If I had to choose a favorite scripture, it would be Mosiah 16:8-9. Abinadi is teaching the wicked priests of King Noah about the atonement of Christ. Without Christ, death would mean captivity. "But there is a resurrection, therefore the grave hath no victory, and the sting of death is swallowed up in Christ. He is the light and the life of the world; yea, a light that is endless, that can never be darkened; yea, and also a life which is endless, that there can be no more death." For me, the sting of Sally's death is swallowed up by my knowledge of Sally's faith in Christ. I know she believed. I also believe and have faith in Him. I know that because of His resurrection, we will be resurrected and there can be no more death.

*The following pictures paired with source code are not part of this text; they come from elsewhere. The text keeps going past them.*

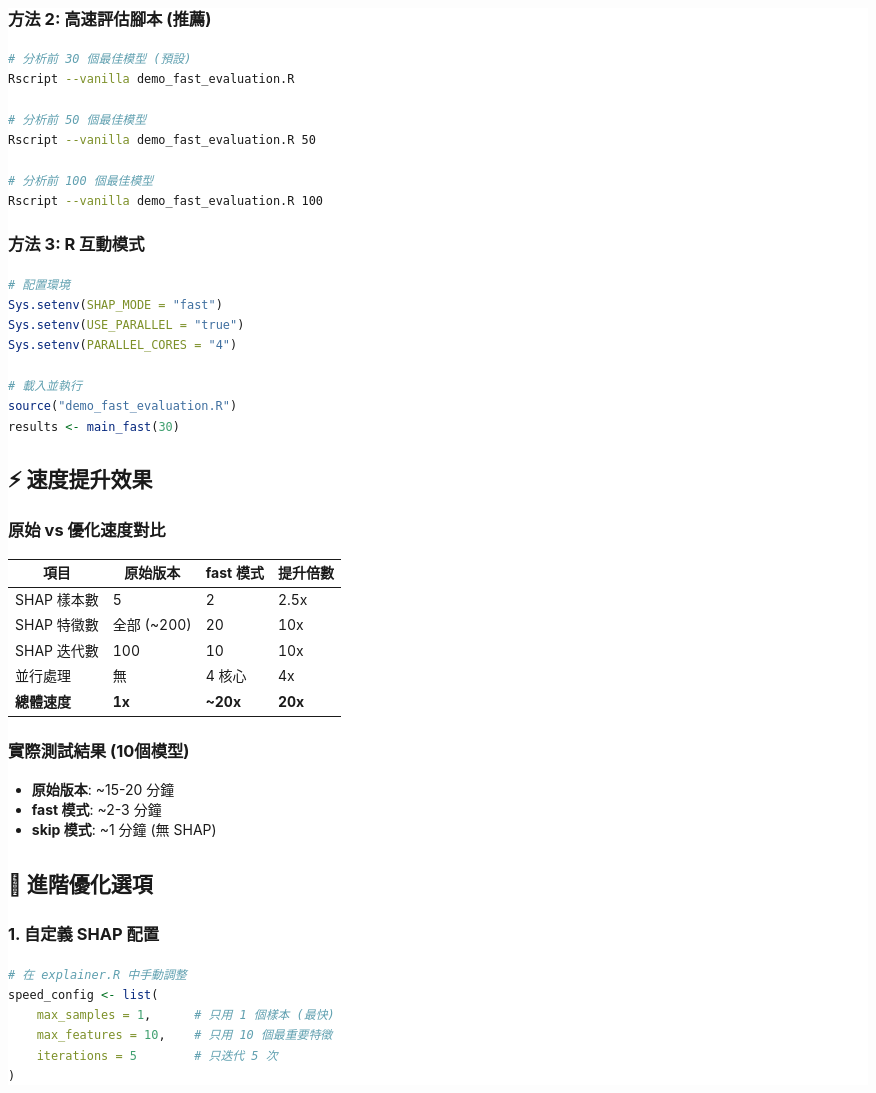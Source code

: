 ### 方法 2: 高速評估腳本 (推薦)
```bash
# 分析前 30 個最佳模型 (預設)
Rscript --vanilla demo_fast_evaluation.R

# 分析前 50 個最佳模型
Rscript --vanilla demo_fast_evaluation.R 50

# 分析前 100 個最佳模型
Rscript --vanilla demo_fast_evaluation.R 100
```

### 方法 3: R 互動模式
```r
# 配置環境
Sys.setenv(SHAP_MODE = "fast")
Sys.setenv(USE_PARALLEL = "true")
Sys.setenv(PARALLEL_CORES = "4")

# 載入並執行
source("demo_fast_evaluation.R")
results <- main_fast(30)
```

## ⚡ 速度提升效果

### 原始 vs 優化速度對比

| 項目 | 原始版本 | fast 模式 | 提升倍數 |
|------|----------|-----------|----------|
| SHAP 樣本數 | 5 | 2 | 2.5x |
| SHAP 特徵數 | 全部 (~200) | 20 | 10x |
| SHAP 迭代數 | 100 | 10 | 10x |
| 並行處理 | 無 | 4 核心 | 4x |
| **總體速度** | **1x** | **~20x** | **20x** |

### 實際測試結果 (10個模型)

- **原始版本**: ~15-20 分鐘
- **fast 模式**: ~2-3 分鐘  
- **skip 模式**: ~1 分鐘 (無 SHAP)

## 🔧 進階優化選項

### 1. 自定義 SHAP 配置
```r
# 在 explainer.R 中手動調整
speed_config <- list(
    max_samples = 1,      # 只用 1 個樣本 (最快)
    max_features = 10,    # 只用 10 個最重要特徵
    iterations = 5        # 只迭代 5 次
)
```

His life is endless, as is His light. I have a little of my own light inside, but my light is limited and can go out. When I am close to Christ, His endless light can shine in me and through me. He tells us, "Therefore let your light so shine before this people, that they may see your good works and glorify your Father who is in heaven" (3 Nephi 12:16). Later He adds, "Therefore, hold up your light that it may shine unto the world. Behold I am the light which ye shall hold up-that which ye have seen me do" (3 Nephi 18:24). These scriptures typify Sally's life in my eyes. She had faith in Christ and held up His light for us to see. We saw her good works and thank our Heavenly Father for her life. She has glorified Him through the way she lived. I hope to honor her memory by improving myself.